Here Lies a Vengeful Ghost

Helmsley to Kilburn: Night of the Nine Pints

Our first day of walking was glorious. The terrain transitioned every half an hour. We toured the most romantic abbey ruins I’ve ever been to and reveled in the cool August air. We happily rolled into Kilburn, addressed our many minor pains and made our way to the only pub in the village: the Forrester Arms. A great meal was had.

Towards the end of the meal, the seventh of our merry band appeared. Jon had been in Buxton on business but couldn’t arrange to meet us in Helmsley. We retired to the patio, started smoking, and began with an odd ritual that has developed on all my previous walks.
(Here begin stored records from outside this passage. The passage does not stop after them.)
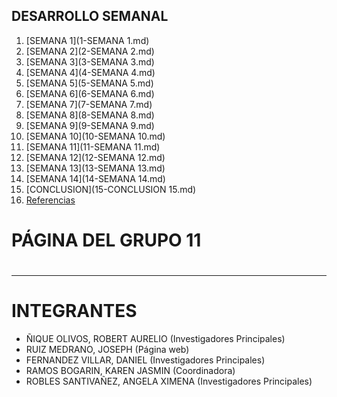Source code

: ## DESARROLLO SEMANAL

1. [SEMANA 1](1-SEMANA 1.md)
2. [SEMANA 2](2-SEMANA 2.md)
3. [SEMANA 3](3-SEMANA 3.md)
4. [SEMANA 4](4-SEMANA 4.md)
5. [SEMANA 5](5-SEMANA 5.md)
6. [SEMANA 6](6-SEMANA 6.md)
7. [SEMANA 7](7-SEMANA 7.md)
8. [SEMANA 8](8-SEMANA 8.md)
9. [SEMANA 9](9-SEMANA 9.md)
10. [SEMANA 10](10-SEMANA 10.md)
11. [SEMANA 11](11-SEMANA 11.md)
12. [SEMANA 12](12-SEMANA 12.md)
13. [SEMANA 13](13-SEMANA 13.md)
14. [SEMANA 14](14-SEMANA 14.md)
15. [CONCLUSION](15-CONCLUSION 15.md)
16. [Referencias](6-J.md#referencias)
# PÁGINA  DEL GRUPO 11 
# 






--------------------

# 

# INTEGRANTES

-	ÑIQUE OLIVOS, ROBERT AURELIO (Investigadores Principales)
-	RUIZ MEDRANO, JOSEPH  (Página web)
-	FERNANDEZ VILLAR, DANIEL  (Investigadores Principales)
-	RAMOS BOGARIN, KAREN JASMIN   (Coordinadora)
-	ROBLES SANTIVAÑEZ, ANGELA XIMENA   (Investigadores Principales)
It’s been my experience that the first night of a walk is always among the best, and this was no exception. As fate would have it, this modest three pull pub had beer from a tiny brewery I’ve only encountered one other time. On the Dales Way after an 18-mile day, I walked into a very isolated inn with one pull. They just opened the cask: an IPA from a Yorkshire brewery called Pennine Brewing. It was the best beer I’ve ever had on any of my walks. I had three pints in the course of 30 minutes and would have had more if I didn’t have another two miles to walk. It was so good that I unsuccessfully tried to get the brewery to send a pin of the beer to one of the pubs on the Cleveland Way. The beer at the Forrester Arms was not that IPA. It was a pleasant by-the-numbers golden ale. But it was perfect. Quaffable and moreish.

Here’s some math for you. A firkin is a cask with a volume of 10.8 gallons. That’s roughly 1,400 ounces. Due to the nature of casks, you can knock 10% of the total volume off for spillage and murky beer. So the effective volume of a cask is roughly 1,250 ounces. An imperial pint is 20 ounces. We calculate that six of us had nine pints each plus two for Bobby (he’s a wine guy). That’s 56 pints or 1,120 ounces. They opened that cask that day and it’s entirely conceivable that we were the only ones drinking out of it. We put a 90% dent in that firkin. So close, yet so far.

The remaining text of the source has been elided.